March 7, 2018
TSC IntelBrief: Islamic State in the Philippines
- On March 4, Philippine officials announced the arrest of an Islamic State member who played a large role in the recent fighting in Marawi.
- The scale of the fighting in Marawi, which took the Philippine military five months to reclaim, should be a wake-up call for future threats.
- Perhaps more so than any other southeast Asian country, the Philippines is exceedingly vulnerable to a metastasizing Islamic State.
- The country’s sprawling geography and historic tensions between locals and the central government will help the Islamic State establish a persistent presence in the Philippines.
One of the hardest fought battles against the so-called Islamic State in the last year was far from Iraq and Syria—where the group saw its stronghold toppled and was forced to revert from a proto-terror state back into a terror-insurgency. In the Philippines, the city of Marawi was the scene of an intense, five-month battle between the Philippine military and Islamic State fighters who seized control of the area.
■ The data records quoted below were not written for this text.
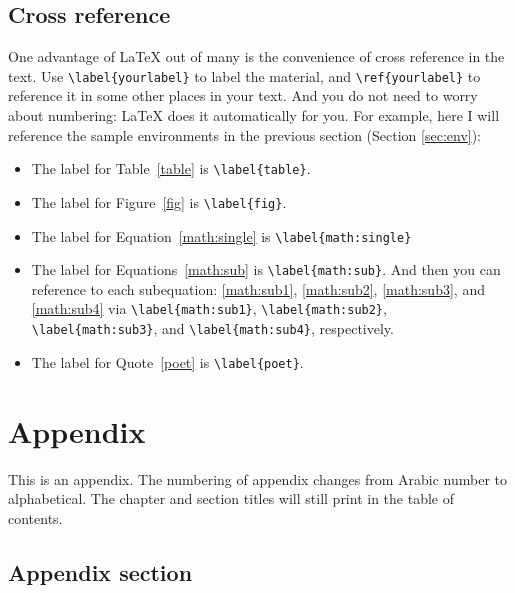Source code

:\documentclass[final]{emory}
\begin{document}
\section{Cross reference}
One advantage of \LaTeX{} out of many is the convenience of cross reference in
the text. Use \Verb|\label{yourlabel}| to label the material, and \Verb|\ref{yourlabel}|
to reference it in some other places in your text. And you do not need to worry
about numbering: \LaTeX{} does it automatically for you. For example, here
I will reference the sample environments in the previous section (Section 
\ref{sec:env}):
\begin{itemize}
\item The label for Table~\ref{table} is \Verb|\label{table}|.
\item The label for Figure~\ref{fig} is \Verb|\label{fig}|.
\item The label for Equation~\ref{math:single} is \Verb|\label{math:single}|
\item The label for Equations~\ref{math:sub} is \Verb|\label{math:sub}|. And then
      you can reference to each subequation: \ref{math:sub1}, \ref{math:sub2}, 
      \ref{math:sub3}, and \ref{math:sub4} via \Verb|\label{math:sub1}|,
      \Verb|\label{math:sub2}|, \Verb|\label{math:sub3}|, and \Verb|\label{math:sub4}|,
      respectively.
\item The label for Quote~\ref{poet} is \Verb|\label{poet}|.
\end{itemize}


\appendix
\renewcommand{\chaptername}{Appendix}

\chapter{Appendix}
This is an appendix. The numbering of appendix changes from Arabic number to 
alphabetical.
The chapter and section titles will still print in the table of contents.

\section{Appendix section}
\end{document}
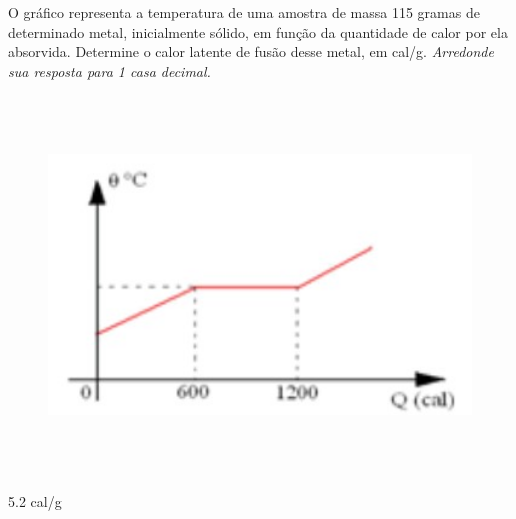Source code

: \usepackage[portuguese]{babel}
\usepackage{graphicx}

\begin{question}
 
O gráfico representa a temperatura de uma amostra de massa 115 gramas de determinado metal, inicialmente sólido, em função da quantidade de calor por ela absorvida. Determine o calor latente de fusão desse metal, em cal/g. \textit{Arredonde sua resposta para 1 casa decimal.}

\begin{figure}
  \includegraphics[height=10cm]{../../figuras/Q15CalL.jpg}
\end{figure}

\end{question}

\begin{solution}
  
  5.2 cal/g
  
\end{solution}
Marawi exemplifies two elements of the current and future state of affairs concerning counterterrorism in the Philippines; neither is positive. First, the very fact that the Islamic State—a relatively new entity in Southeast Asia—could take control of an area the size of Marawi is troubling. The government said it killed approximately 800 Islamic State fighters in the battle for Marawi, which ended in late October 2017; a remarkable number of fighters for such an area. Likely there are still a sizable number that fled the area and who will continue to pose a threat for some time.
On March 4, Philippine police announced the arrest of Nasser Lomondot in Manila, an Islamic State member who fought in Marawi and tried to lead a counter-assault in the neighboring city of Marantao—an attempt to relieve pressure on Islamic State positions in Marawi. The geography of the country presents nearly insurmountable challenges to even the most effective counterterrorism military forces; groups can grow in relative isolation, as well as send operatives into Manila to conduct high-profile attacks—a combination that is difficult to counter.
Second, while the Philippine military and counterterrorism forces are quite capable in some respects, they struggled against the Islamic State for five months. This is understandable as it relates to counterterrorism since what was happening in Marawi was brutal urban warfare, far beyond terrorism. While the U.S. has spent billions in support and training to help bolster the Philippine military and counterterrorism forces, it appears there is still much to be done to build capacity, especially as the Islamic State will likely continue to dig into the area and attempt to plant roots.
In addition to geographic and military-capacity challenges is the reality that military force is not the most effective means to address the underlying conditions that allowed for the Islamic State to establish such a rapid and robust presence in the first place. A heavy-handed security response will only serve to further distance local populations from the central government. The rhetoric of Muslim persecution in the predominately Catholic country will find an even wider audience, an audience that will continue to grow with sweeping crackdowns that create more problems than they solve. As with nearly all aspects of counterterrorism, the most effective and lasting measures are those developed locally with a light-touch and that are supported by the central government. The Philippines will continue to face this challenge for the foreseeable future.